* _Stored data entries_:
......

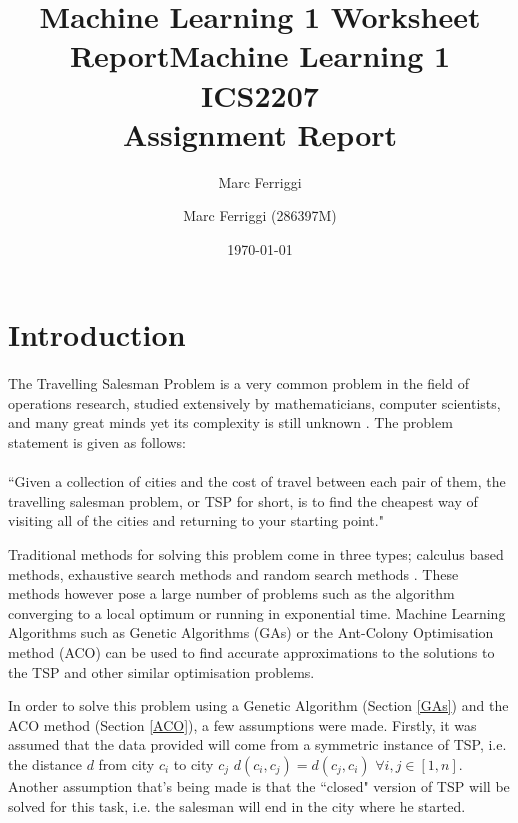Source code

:\documentclass[11pt,a4paper,final]{article}
\author{Marc Ferriggi}
\title{Machine Learning 1 Worksheet Report}
\begin{document}
	\title{Machine Learning 1 \\
	\large ICS2207 \\ Assignment Report}
	\author{Marc Ferriggi (286397M)}
	\date{\today}
	\maketitle
	\tableofcontents
	
	\section{Introduction}
	\label{Intro}
	\paragraph{} The Travelling Salesman Problem is a very common problem in the field of operations research, studied extensively by mathematicians, computer scientists, and many great minds yet its complexity is still unknown \cite{TSP}. The problem statement is given as follows:\\
	\hspace{0pt}\\
	``Given a collection of cities and the cost of travel between each pair of them, the travelling salesman problem, or TSP for short, is to find the cheapest way of visiting all of the cities and returning to your starting point." \cite{TSP}\\
	\par Traditional methods for solving this problem come in three types; calculus based methods, exhaustive search methods and random search methods \cite{Goldberg}. These methods however pose a large number of problems such as the algorithm converging to a local optimum or running in exponential time. Machine Learning Algorithms such as Genetic Algorithms (GAs) or the Ant-Colony Optimisation method (ACO) can be used to find accurate approximations to the solutions to the TSP and other similar optimisation problems. \\
	\par In order to solve this problem using a Genetic Algorithm (Section \ref{GAs}) and the ACO method (Section \ref{ACO}), a few assumptions were made. Firstly, it was assumed that the data provided will come from a symmetric instance of TSP, i.e. the distance $d$ from city $c_i$ to city $c_j$ $d(c_i,c_j)=d(c_j,c_i)$ $\forall i,j\in [1,n]$. Another assumption that's being made is that the ``closed" version of TSP will be solved for this task, i.e. the salesman will end in the city where he started. 
\end{document}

......

* _DIRECTIONS_: Your copy of the entries above must be exact and must not include pictures.

* _ANSWER TO THIS TASK_:
Source code

:\documentclass[11pt,a4paper,final]{article}
\author{Marc Ferriggi}
\title{Machine Learning 1 Worksheet Report}
\begin{document}
	\title{Machine Learning 1 \\
	\large ICS2207 \\ Assignment Report}
	\author{Marc Ferriggi (286397M)}
	\date{\today}
	\maketitle
	\tableofcontents
	
	\section{Introduction}
	\label{Intro}
	\paragraph{} The Travelling Salesman Problem is a very common problem in the field of operations research, studied extensively by mathematicians, computer scientists, and many great minds yet its complexity is still unknown \cite{TSP}. The problem statement is given as follows:\\
	\hspace{0pt}\\
	``Given a collection of cities and the cost of travel between each pair of them, the travelling salesman problem, or TSP for short, is to find the cheapest way of visiting all of the cities and returning to your starting point." \cite{TSP}\\
	\par Traditional methods for solving this problem come in three types; calculus based methods, exhaustive search methods and random search methods \cite{Goldberg}. These methods however pose a large number of problems such as the algorithm converging to a local optimum or running in exponential time. Machine Learning Algorithms such as Genetic Algorithms (GAs) or the Ant-Colony Optimisation method (ACO) can be used to find accurate approximations to the solutions to the TSP and other similar optimisation problems. \\
	\par In order to solve this problem using a Genetic Algorithm (Section \ref{GAs}) and the ACO method (Section \ref{ACO}), a few assumptions were made. Firstly, it was assumed that the data provided will come from a symmetric instance of TSP, i.e. the distance $d$ from city $c_i$ to city $c_j$ $d(c_i,c_j)=d(c_j,c_i)$ $\forall i,j\in [1,n]$. Another assumption that's being made is that the ``closed" version of TSP will be solved for this task, i.e. the salesman will end in the city where he started. 
\end{document}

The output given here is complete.